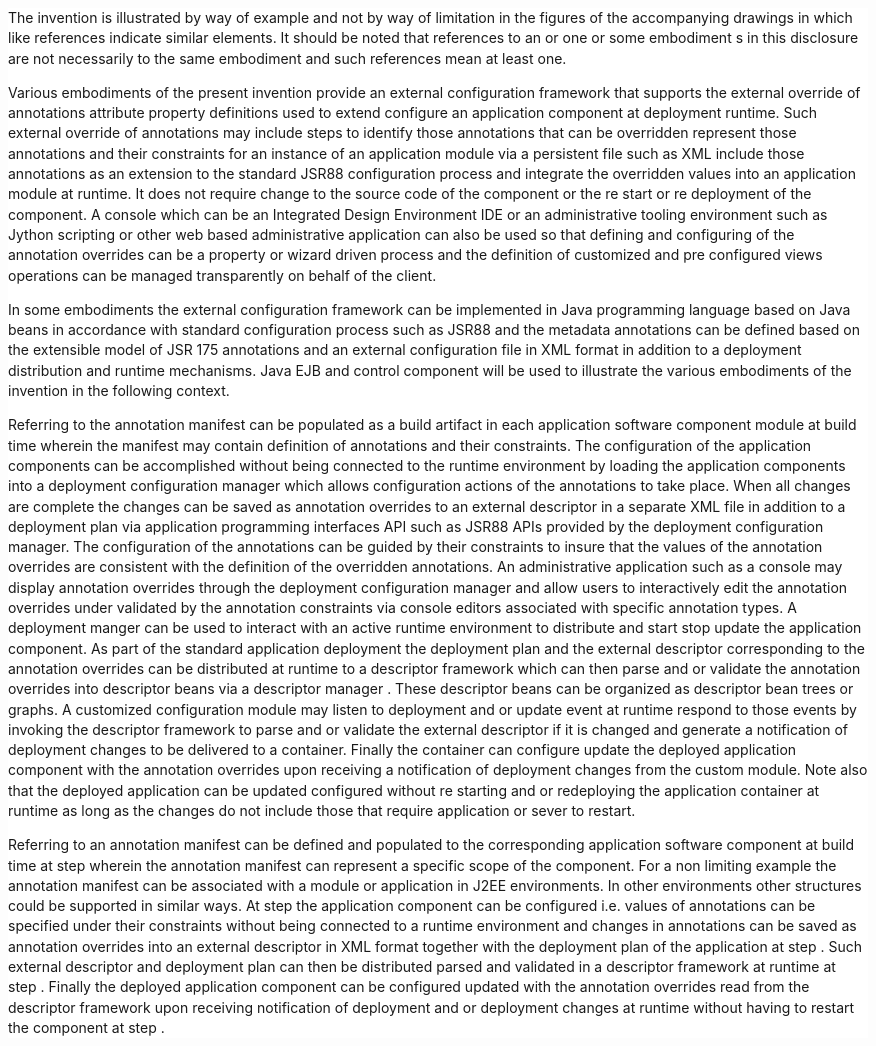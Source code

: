The invention is illustrated by way of example and not by way of limitation in the figures of the accompanying drawings in which like references indicate similar elements. It should be noted that references to an or one or some embodiment s in this disclosure are not necessarily to the same embodiment and such references mean at least one.

Various embodiments of the present invention provide an external configuration framework that supports the external override of annotations attribute property definitions used to extend configure an application component at deployment runtime. Such external override of annotations may include steps to identify those annotations that can be overridden represent those annotations and their constraints for an instance of an application module via a persistent file such as XML include those annotations as an extension to the standard JSR88 configuration process and integrate the overridden values into an application module at runtime. It does not require change to the source code of the component or the re start or re deployment of the component. A console which can be an Integrated Design Environment IDE or an administrative tooling environment such as Jython scripting or other web based administrative application can also be used so that defining and configuring of the annotation overrides can be a property or wizard driven process and the definition of customized and pre configured views operations can be managed transparently on behalf of the client.

In some embodiments the external configuration framework can be implemented in Java programming language based on Java beans in accordance with standard configuration process such as JSR88 and the metadata annotations can be defined based on the extensible model of JSR 175 annotations and an external configuration file in XML format in addition to a deployment distribution and runtime mechanisms. Java EJB and control component will be used to illustrate the various embodiments of the invention in the following context.

Referring to the annotation manifest can be populated as a build artifact in each application software component module at build time wherein the manifest may contain definition of annotations and their constraints. The configuration of the application components can be accomplished without being connected to the runtime environment by loading the application components into a deployment configuration manager which allows configuration actions of the annotations to take place. When all changes are complete the changes can be saved as annotation overrides to an external descriptor in a separate XML file in addition to a deployment plan via application programming interfaces API such as JSR88 APIs provided by the deployment configuration manager. The configuration of the annotations can be guided by their constraints to insure that the values of the annotation overrides are consistent with the definition of the overridden annotations. An administrative application such as a console may display annotation overrides through the deployment configuration manager and allow users to interactively edit the annotation overrides under validated by the annotation constraints via console editors associated with specific annotation types. A deployment manger can be used to interact with an active runtime environment to distribute and start stop update the application component. As part of the standard application deployment the deployment plan and the external descriptor corresponding to the annotation overrides can be distributed at runtime to a descriptor framework which can then parse and or validate the annotation overrides into descriptor beans via a descriptor manager . These descriptor beans can be organized as descriptor bean trees or graphs. A customized configuration module may listen to deployment and or update event at runtime respond to those events by invoking the descriptor framework to parse and or validate the external descriptor if it is changed and generate a notification of deployment changes to be delivered to a container. Finally the container can configure update the deployed application component with the annotation overrides upon receiving a notification of deployment changes from the custom module. Note also that the deployed application can be updated configured without re starting and or redeploying the application container at runtime as long as the changes do not include those that require application or sever to restart.

Referring to an annotation manifest can be defined and populated to the corresponding application software component at build time at step wherein the annotation manifest can represent a specific scope of the component. For a non limiting example the annotation manifest can be associated with a module or application in J2EE environments. In other environments other structures could be supported in similar ways. At step the application component can be configured i.e. values of annotations can be specified under their constraints without being connected to a runtime environment and changes in annotations can be saved as annotation overrides into an external descriptor in XML format together with the deployment plan of the application at step . Such external descriptor and deployment plan can then be distributed parsed and validated in a descriptor framework at runtime at step . Finally the deployed application component can be configured updated with the annotation overrides read from the descriptor framework upon receiving notification of deployment and or deployment changes at runtime without having to restart the component at step .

• • • • • • •

What is required:
Within the entries above, find each line where "some" appears; copy every one.

Response:
:The invention is illustrated by way of example and not by way of limitation in the figures of the accompanying drawings in which like references indicate similar elements. It should be noted that references to an or one or some embodiment s in this disclosure are not necessarily to the same embodiment and such references mean at least one.
In some embodiments the external configuration framework can be implemented in Java programming language based on Java beans in accordance with standard configuration process such as JSR88 and the metadata annotations can be defined based on the extensible model of JSR 175 annotations and an external configuration file in XML format in addition to a deployment distribution and runtime mechanisms. Java EJB and control component will be used to illustrate the various embodiments of the invention in the following context.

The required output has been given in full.